By ANDRÉS TZEIMAN & DANILO ENRICO MARTUSCELLI
Introduction by the organizers of the recently released book “The crisis of democracy in Latin America”
1.
At the beginning of the third decade of the 21st century, the Latin American situation is faced with the coordinates established by three phenomena that develop simultaneously and in a juxtaposed manner. These phenomena serve as a general framework for the democratic crisis currently underway in our region, which will be analyzed in the pages of this collective book.
The first of them, without a doubt, refers to the global context. Three decades after the emergence of a unipolar world (after the fall of the Berlin Wall in 1989), the international order today faces a situation of hegemonic discontinuity. The unipolar leadership of the United States is in clear decline, a phenomenon that has been forcefully expressed in recent years in two political moments.
First, during Donald Trump's government, when, under the slogan America first and as a result of the trade war with China, the ideology of globalization that had predominated in the international order since the 1990s (precisely when the United States began to unequivocally hold its global leadership) was questioned.
Then, secondly, in January 2021, when the storming of the Capitol exposed to the eyes of the world the inconsistencies and weaknesses of the democratic system within the borders of the United States itself. Likewise, this decline in US hegemony coexists with the advance of two powers, such as China and Russia, which, however, have not yet definitively consolidated the contours of a multipolar and alternative global order.
The war in Ukraine, unleashed in 2022, is an important chapter in this transition process. Taking this panorama into account, a scenario is emerging that the former vice-president of Bolivia, Álvaro García Linera, called a “liminal historical time”. In other words, a situation marked by the suspension of historical time, in which the horizons of the future are not clear and, therefore, uncertainty about the future tends to predominate as a way of life and political and social organization.
It is worth highlighting, in this sense, that the COVID-19 pandemic, which began at the beginning of 2020, exacerbated the traces of uncertainty that mark this scenario. As a consequence, particularly with regard to our region, local elites and dominant classes demonstrate a high level of perplexity in the face of this global hegemonic vacancy, thus placing great doubt on the economic, political and social project to be developed in and for Latin America.
The second phenomenon that marks the regional situation is the conservative reaction to the implementation of progressive governments in the first fifteen years of the 21st century in Latin America. The continental harmony achieved by progressive political movements and leaders in this decade and a half, in which processes of democratization of social life and expansion of the rights of large popular majorities took place, was responded to by a challenge from conservative and anti-democratic forces, both in each of the countries in question and at a continental level.

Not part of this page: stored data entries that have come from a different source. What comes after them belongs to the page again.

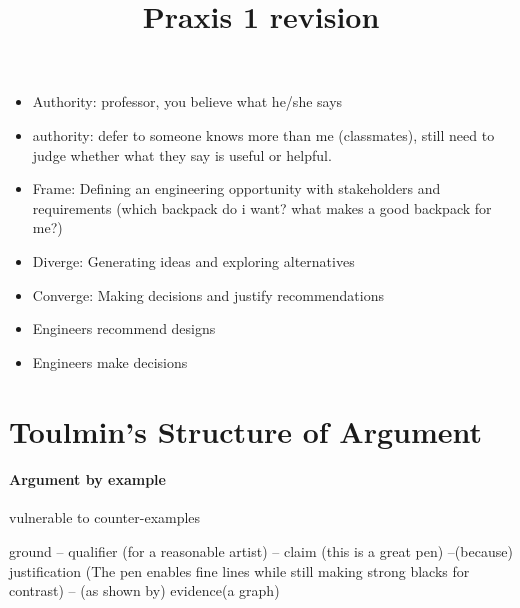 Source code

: \documentclass[12pt]{article}
\title{ Praxis 1 revision}
\begin{document}
\maketitle

\begin{itemize}

\item Authority: professor, you believe what he/she says
\item authority: defer to someone knows more than me (classmates), still need to judge whether what they say is useful or helpful.
\item Frame: Defining an engineering opportunity with stakeholders and requirements (which backpack do i want? what makes a good backpack for me?)
\item Diverge: Generating ideas and exploring alternatives
\item Converge: Making decisions and justify recommendations
\item Engineers recommend designs
\item Engineers make decisions

\end{itemize}

\section{Toulmin's Structure of Argument}

\paragraph{Argument by example}

vulnerable to counter-examples

ground -- qualifier (for a reasonable artist) -- claim (this is a great pen) --(because) justification (The pen enables fine lines while still making strong blacks for contrast) -- (as shown by) evidence(a graph)
\end{document}

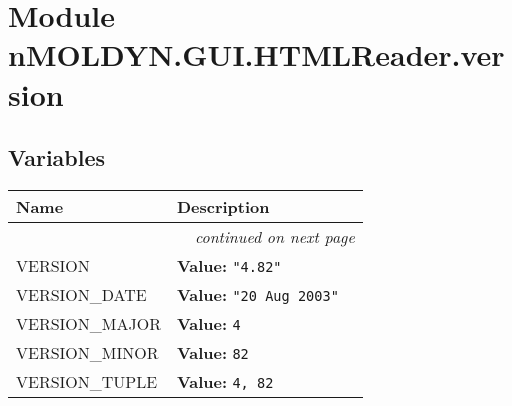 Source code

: %
%
%


\section{Module nMOLDYN.GUI.HTMLReader.version}

    \label{nMOLDYN:GUI:HTMLReader:version}


  \subsection{Variables}

    \vspace{-1cm}
\hspace{\varindent}\begin{longtable}{|p{\varnamewidth}|p{\vardescrwidth}|l}
\cline{1-2}
\cline{1-2} \centering \textbf{Name} & \centering \textbf{Description}& \\
\cline{1-2}
\endhead\cline{1-2}\multicolumn{3}{r}{\small\textit{continued on next page}}\\\endfoot\cline{1-2}
\endlastfoot\raggedright V\-E\-R\-S\-I\-O\-N\- & \raggedright \textbf{Value:} 
{\tt "4.82"}&\\
\cline{1-2}
\raggedright V\-E\-R\-S\-I\-O\-N\-\_\-D\-A\-T\-E\- & \raggedright \textbf{Value:} 
{\tt "20 Aug 2003"}&\\
\cline{1-2}
\raggedright V\-E\-R\-S\-I\-O\-N\-\_\-M\-A\-J\-O\-R\- & \raggedright \textbf{Value:} 
{\tt 4}&\\
\cline{1-2}
\raggedright V\-E\-R\-S\-I\-O\-N\-\_\-M\-I\-N\-O\-R\- & \raggedright \textbf{Value:} 
{\tt 82}&\\
\cline{1-2}
\raggedright V\-E\-R\-S\-I\-O\-N\-\_\-T\-U\-P\-L\-E\- & \raggedright \textbf{Value:} 
{\tt 4, 82}&\\
\cline{1-2}
\end{longtable}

Although in the last five years there have been mutations and radicalizations in the characteristics and perspectives of this conservative turn (which this collective work intends to explore in more detail), the “anti-progressive” trace continues to be a landmark, understood as the need perceived by the dominant classes to extirpate the possibility of the resurgence of democratization processes and expansion of rights to the benefit of popular sectors.

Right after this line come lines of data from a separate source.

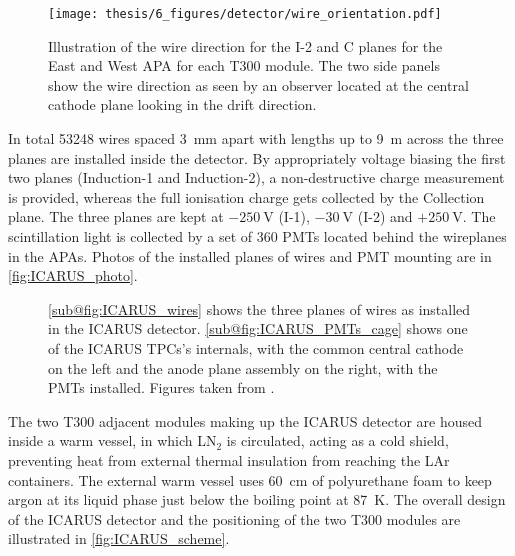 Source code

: \begin{figure}
    \centering
    \texttt{[image: thesis/6\_figures/detector/wire\_orientation.pdf]}
    \caption[T300 module Induction-2 and collection planes wire orientation]{Illustration of the wire direction for the I-2 and C planes for the East and West APA for each T300 module. The two side panels show the wire direction as seen by an observer located at the central cathode plane looking in the drift direction. }
    \label{fig:i2_c_planes_wirepitch_detail}
\end{figure}

In total \num{53248} wires spaced \SI{3}{\mm} apart with lengths up to \SI{9}{\m} across the three planes are installed inside the detector. By appropriately voltage biasing the first two planes (Induction-1 and Induction-2), a non-destructive charge measurement is provided, whereas the full ionisation charge gets collected by the Collection plane. The three planes are kept at $-\SI{250}{\volt}$ (I-1), $-\SI{30}{\volt}$ (I-2) and $+\SI{250}{\volt}$. The scintillation light is collected by a set of \num{360} PMTs located behind the wireplanes in the APAs. Photos of the installed planes of wires and PMT mounting are in \autoref{fig:ICARUS_photo}. 

\begin{figure}
    \centering
    \hspace{1em}
    \caption[ICARUS TPC wires and field cage]{\ref{sub@fig:ICARUS_wires} shows the three planes of wires as installed in the ICARUS detector. \ref{sub@fig:ICARUS_PMTs_cage} shows one of the ICARUS TPCs's internals, with the common central cathode on the left and the anode plane assembly on the right, with the PMTs installed. Figures taken from \cite{amerioDesignConstructionTests2004c,abratenkoICARUSFermilabShortBaseline2023}. }
    \label{fig:ICARUS_photo} 
\end{figure}

The two T300 adjacent modules making up the ICARUS detector are housed inside a warm vessel, in which LN$_2$ is circulated, acting as a cold shield, preventing heat from external thermal insulation from reaching the LAr containers. The external warm vessel uses \SI{60}{\cm} of polyurethane foam to keep argon at its liquid phase just below the boiling point at \SI{87}{\kelvin}. The overall design of the ICARUS detector and the positioning of the two T300 modules are illustrated in \autoref{fig:ICARUS_scheme}. 

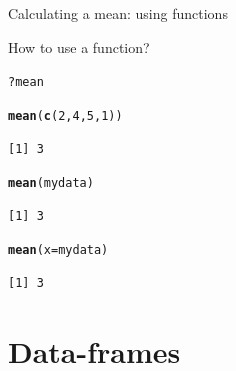 \documentclass[10pt]{beamer}\usepackage[]{graphicx}\usepackage[]{color}
\makeatletter
\newcommand{\hlnum}[1]{\textcolor[rgb]{0.686,0.059,0.569}{#1}}%
\newcommand{\hlopt}[1]{\textcolor[rgb]{0,0,0}{#1}}%
\newcommand{\hlstd}[1]{\textcolor[rgb]{0.345,0.345,0.345}{#1}}%
\newcommand{\hlkwc}[1]{\textcolor[rgb]{0.333,0.667,0.333}{#1}}%
\newcommand{\hlkwd}[1]{\textcolor[rgb]{0.737,0.353,0.396}{\textbf{#1}}}%
\newenvironment{kframe}{%
 \def\at@end@of@kframe{}%
 \ifinner\ifhmode%
  \def\at@end@of@kframe{\end{minipage}}%
  \begin{minipage}{\columnwidth}%
 \fi\fi%
 \def\FrameCommand##1{\hskip\@totalleftmargin \hskip-\fboxsep
 \colorbox{shadecolor}{##1}\hskip-\fboxsep
     \hskip-\linewidth \hskip-\@totalleftmargin \hskip\columnwidth}%
 \MakeFramed {\advance\hsize-\width
   \@totalleftmargin\z@ \linewidth\hsize
   \@setminipage}}%
 {\par\unskip\endMakeFramed%
 \at@end@of@kframe}
\newenvironment{knitrout}{}{} %
\makeatother
\begin{document}
\begin{frame}[fragile]{Calculating a mean: using functions}%
  
  How to use a function?
\begin{knitrout}
\color{fgcolor}\begin{kframe}
\begin{alltt}
  \hlopt{?}\hlstd{mean}
\end{alltt}
\end{kframe}
\end{knitrout}
  
\pause

\begin{knitrout}
\color{fgcolor}\begin{kframe}
\begin{alltt}
\hlkwd{mean}\hlstd{(}\hlkwd{c}\hlstd{(}\hlnum{2}\hlstd{,}\hlnum{4}\hlstd{,}\hlnum{5}\hlstd{,}\hlnum{1}\hlstd{))}
\end{alltt}
\begin{verbatim}
[1] 3
\end{verbatim}
\begin{alltt}
\hlkwd{mean}\hlstd{(mydata)}
\end{alltt}
\begin{verbatim}
[1] 3
\end{verbatim}
\begin{alltt}
\hlkwd{mean}\hlstd{(}\hlkwc{x} \hlstd{= mydata)}
\end{alltt}
\begin{verbatim}
[1] 3
\end{verbatim}
\end{kframe}
\end{knitrout}
  

\end{frame}

\section{Data-frames}
\end{document}
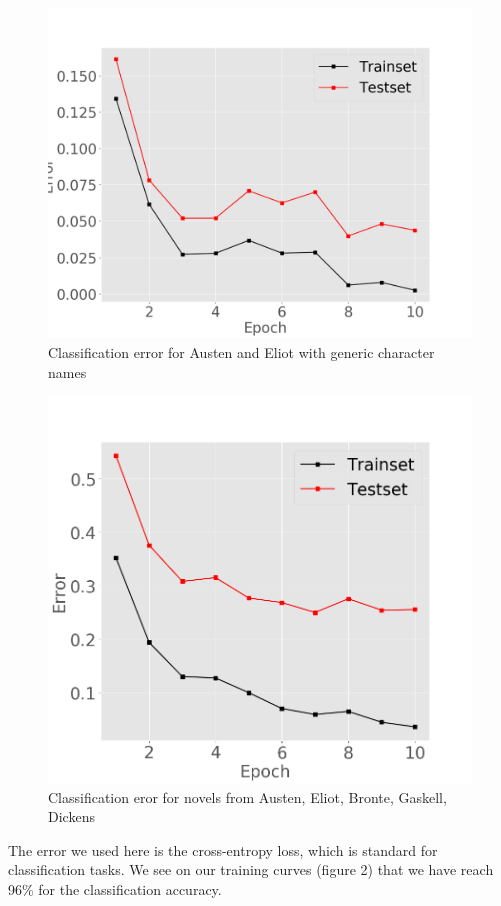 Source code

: \begin{figure}[ht]
\vskip 0.2in
\begin{center}
\centerline{\includegraphics[width=\columnwidth]{gejaclasswithout}}
\caption{Classification error for Austen and Eliot with generic character names}
\end{center}
\vskip -0.2in
\end{figure}
\begin{figure}[ht]
\vskip 0.2in
\begin{center}
\centerline{\includegraphics[width=\columnwidth]{yeet}}
\caption{Classification eror for novels from Austen, Eliot, Bronte, Gaskell, Dickens}
\label{fig2}
\end{center}
\vskip -0.2in
\end{figure}
The error we used here is the cross-entropy loss, which is standard for 
classification tasks. We see on our training curves (figure 2) that we 
have reach 96\% for the classification accuracy.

Finally, the third phenomenon that organizes our situation is directly linked to the previous two. In the context of global hegemonic vacancy and processes of social revenge in Latin America, the growing contradiction between neoliberalism and democracy is manifesting itself in our region with all its force. If in the United States and Europe, after the 2008 crisis, social unease in the face of renewed neoliberalism was expressed with the emergence of new radicalized right-wingers, in Latin America this process has not ended in this aspect, but has strong repercussions on development of democratic systems themselves.
2.
Here we identify and seek to analyze three trends in this direction in the current Latin American situation:
(i) Neo-coupism. Faced with the adoption of policies by democratic governments that disobey the dictates imposed by the dominant classes, new ways of producing ruptures emerge to alter the institutional dynamics. This phenomenon has a notable historical dimension. In the 20th century, institutional ruptures in Latin America occurred fundamentally through the irruption of military regimes that declared themselves and explicitly presented themselves as a rupture with the routine of democratic institutions, but, in the current context, new forms of coups d'état are carried out by alternative means.

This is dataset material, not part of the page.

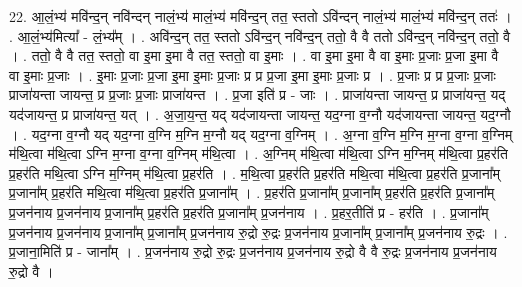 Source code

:\documentclass[17pt]{extarticle}
\begin{document}
22. आ॒लं॒भ्य॑ मवि॑न्द॒न् नवि॑न्दन् नालं॒भ्य॑ मालं॒भ्य॑ मवि॑न्द॒न् तत॒ स्ततो ऽवि॑न्दन् नालं॒भ्य॑ मालं॒भ्य॑ मवि॑न्द॒न् ततः॑ । . आ॒लं॒भ्य॑मित्या᳚ - लं॒भ्य᳚म् । . अवि॑न्द॒न् तत॒ स्ततो ऽवि॑न्द॒न् नवि॑न्द॒न् ततो॒ वै वै ततो ऽवि॑न्द॒न् नवि॑न्द॒न् ततो॒ वै । . ततो॒ वै वै तत॒ स्ततो॒ वा इ॒मा इ॒मा वै तत॒ स्ततो॒ वा इ॒माः । . वा इ॒मा इ॒मा वै वा इ॒माः प्र॒जाः प्र॒जा इ॒मा वै वा इ॒माः प्र॒जाः । . इ॒माः प्र॒जाः प्र॒जा इ॒मा इ॒माः प्र॒जाः प्र प्र प्र॒जा इ॒मा इ॒माः प्र॒जाः प्र । . प्र॒जाः प्र प्र प्र॒जाः प्र॒जाः प्राजा॑यन्ता जायन्त॒ प्र प्र॒जाः प्र॒जाः प्राजा॑यन्त । . प्र॒जा इति॑ प्र - जाः । . प्राजा॑यन्ता जायन्त॒ प्र प्राजा॑यन्त॒ यद् यद॑जायन्त॒ प्र प्राजा॑यन्त॒ यत् । . अ॒जा॒य॒न्त॒ यद् यद॑जायन्ता जायन्त॒ यद॒ग्ना व॒ग्नौ यद॑जायन्ता जायन्त॒ यद॒ग्नौ । . यद॒ग्ना व॒ग्नौ यद् यद॒ग्ना व॒ग्नि म॒ग्नि म॒ग्नौ यद् यद॒ग्ना व॒ग्निम् । . अ॒ग्ना व॒ग्नि म॒ग्नि म॒ग्ना व॒ग्ना व॒ग्निम् म॑थि॒त्वा म॑थि॒त्वा ऽग्नि म॒ग्ना व॒ग्ना व॒ग्निम् म॑थि॒त्वा । . अ॒ग्निम् म॑थि॒त्वा म॑थि॒त्वा ऽग्नि म॒ग्निम् म॑थि॒त्वा प्र॒हर॑ति प्र॒हर॑ति मथि॒त्वा ऽग्नि म॒ग्निम् म॑थि॒त्वा प्र॒हर॑ति । . म॒थि॒त्वा प्र॒हर॑ति प्र॒हर॑ति मथि॒त्वा म॑थि॒त्वा प्र॒हर॑ति प्र॒जाना᳚म् प्र॒जाना᳚म् प्र॒हर॑ति मथि॒त्वा म॑थि॒त्वा प्र॒हर॑ति प्र॒जाना᳚म् । . प्र॒हर॑ति प्र॒जाना᳚म् प्र॒जाना᳚म् प्र॒हर॑ति प्र॒हर॑ति प्र॒जाना᳚म् प्र॒जन॑नाय प्र॒जन॑नाय प्र॒जाना᳚म् प्र॒हर॑ति प्र॒हर॑ति प्र॒जाना᳚म् प्र॒जन॑नाय । . प्र॒हर॒तीति॑ प्र - हर॑ति । . प्र॒जाना᳚म् प्र॒जन॑नाय प्र॒जन॑नाय प्र॒जाना᳚म् प्र॒जाना᳚म् प्र॒जन॑नाय रु॒द्रो रु॒द्रः प्र॒जन॑नाय प्र॒जाना᳚म् प्र॒जाना᳚म् प्र॒जन॑नाय रु॒द्रः । . प्र॒जाना॒मिति॑ प्र - जाना᳚म् । . प्र॒जन॑नाय रु॒द्रो रु॒द्रः प्र॒जन॑नाय प्र॒जन॑नाय रु॒द्रो वै वै रु॒द्रः प्र॒जन॑नाय प्र॒जन॑नाय रु॒द्रो वै । \newline
\end{document}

The interference of the Legislature over the Executive, together with the persecution of political leaders by the Judiciary in collusion with the mainstream media and concentrated economic groups (known as lawfare), constitute new ways of breaking the rules of democratic-institutional systems in the 21st century.
Regarding the drift of neo-coupism, it is important to highlight that the coups d'état against progressive governments that were effectively completed were accompanied by the deepening of neoliberal policies. This is an aspect that differentiates them from the coups of the 1960s and 1970s, which were marked by the variable implementation of developmental and neoliberal policies, depending on different national cases.
(ii) The constitution of hybrid political regimes. If neo-coupism leads us to institutional ruptures through which ruptures or forced changes of governments are provoked, a new threat looms at the same time over the development of Latin American democracies, even within mandates elected by popular vote: the constitution of regimes hybrid politicians.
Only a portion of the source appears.